• Brief
Report the number of lines of the listing below containing the string "includegraphics", with nothing added.

<<<<

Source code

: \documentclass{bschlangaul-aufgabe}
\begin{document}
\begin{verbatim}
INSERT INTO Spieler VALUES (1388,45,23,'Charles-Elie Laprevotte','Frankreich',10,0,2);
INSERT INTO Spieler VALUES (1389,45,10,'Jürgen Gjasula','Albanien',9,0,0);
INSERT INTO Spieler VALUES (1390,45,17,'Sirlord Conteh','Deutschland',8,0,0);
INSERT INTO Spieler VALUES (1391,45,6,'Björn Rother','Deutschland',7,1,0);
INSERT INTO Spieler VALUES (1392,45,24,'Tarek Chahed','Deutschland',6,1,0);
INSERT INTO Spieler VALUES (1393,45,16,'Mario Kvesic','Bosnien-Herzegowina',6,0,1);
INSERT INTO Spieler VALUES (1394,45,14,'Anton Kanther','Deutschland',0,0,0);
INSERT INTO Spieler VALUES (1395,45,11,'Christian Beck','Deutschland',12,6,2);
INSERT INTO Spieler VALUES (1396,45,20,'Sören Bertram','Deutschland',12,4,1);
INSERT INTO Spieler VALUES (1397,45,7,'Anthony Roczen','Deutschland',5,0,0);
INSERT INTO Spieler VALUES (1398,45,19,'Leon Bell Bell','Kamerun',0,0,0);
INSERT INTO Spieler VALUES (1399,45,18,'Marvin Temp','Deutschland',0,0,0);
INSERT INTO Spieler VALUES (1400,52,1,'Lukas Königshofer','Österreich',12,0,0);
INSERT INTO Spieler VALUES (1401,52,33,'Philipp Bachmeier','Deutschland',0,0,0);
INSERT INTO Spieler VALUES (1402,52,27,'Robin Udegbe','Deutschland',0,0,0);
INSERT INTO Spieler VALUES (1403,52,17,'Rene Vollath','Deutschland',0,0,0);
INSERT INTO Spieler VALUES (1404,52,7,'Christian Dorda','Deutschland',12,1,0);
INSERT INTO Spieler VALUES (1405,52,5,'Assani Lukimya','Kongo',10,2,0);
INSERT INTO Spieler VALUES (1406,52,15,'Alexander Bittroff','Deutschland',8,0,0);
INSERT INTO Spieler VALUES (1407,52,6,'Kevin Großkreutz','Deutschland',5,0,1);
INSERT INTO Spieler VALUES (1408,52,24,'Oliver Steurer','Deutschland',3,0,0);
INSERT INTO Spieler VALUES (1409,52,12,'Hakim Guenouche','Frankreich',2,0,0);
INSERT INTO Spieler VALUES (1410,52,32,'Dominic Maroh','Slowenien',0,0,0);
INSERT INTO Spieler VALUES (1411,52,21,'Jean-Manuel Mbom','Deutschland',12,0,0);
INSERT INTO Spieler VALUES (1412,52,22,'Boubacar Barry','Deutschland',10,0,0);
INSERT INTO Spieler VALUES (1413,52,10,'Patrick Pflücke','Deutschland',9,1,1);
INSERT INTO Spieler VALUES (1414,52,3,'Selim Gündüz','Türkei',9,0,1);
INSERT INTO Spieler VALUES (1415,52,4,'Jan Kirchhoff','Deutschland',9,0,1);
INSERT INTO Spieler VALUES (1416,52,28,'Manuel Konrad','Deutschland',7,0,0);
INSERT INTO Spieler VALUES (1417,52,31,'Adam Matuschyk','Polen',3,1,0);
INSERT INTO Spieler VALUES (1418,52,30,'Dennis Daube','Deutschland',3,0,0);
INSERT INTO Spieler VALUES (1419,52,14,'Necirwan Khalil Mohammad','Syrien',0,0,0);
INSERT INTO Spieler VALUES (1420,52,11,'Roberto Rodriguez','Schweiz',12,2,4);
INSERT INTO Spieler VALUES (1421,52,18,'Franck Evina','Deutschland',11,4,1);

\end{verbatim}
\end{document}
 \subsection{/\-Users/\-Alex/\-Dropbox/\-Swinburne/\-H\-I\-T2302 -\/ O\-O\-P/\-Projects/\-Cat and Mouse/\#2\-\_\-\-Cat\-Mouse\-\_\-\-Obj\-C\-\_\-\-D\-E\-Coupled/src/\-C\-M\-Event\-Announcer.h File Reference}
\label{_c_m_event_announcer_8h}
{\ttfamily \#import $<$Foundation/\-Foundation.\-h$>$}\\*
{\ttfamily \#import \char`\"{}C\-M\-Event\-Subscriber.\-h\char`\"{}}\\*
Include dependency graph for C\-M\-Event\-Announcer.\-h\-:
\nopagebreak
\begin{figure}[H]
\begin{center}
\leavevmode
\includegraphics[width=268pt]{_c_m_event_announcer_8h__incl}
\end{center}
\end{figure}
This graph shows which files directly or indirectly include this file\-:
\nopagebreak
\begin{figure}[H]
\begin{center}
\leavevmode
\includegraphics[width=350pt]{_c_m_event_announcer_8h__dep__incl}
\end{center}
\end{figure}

>>>>

• Response below
2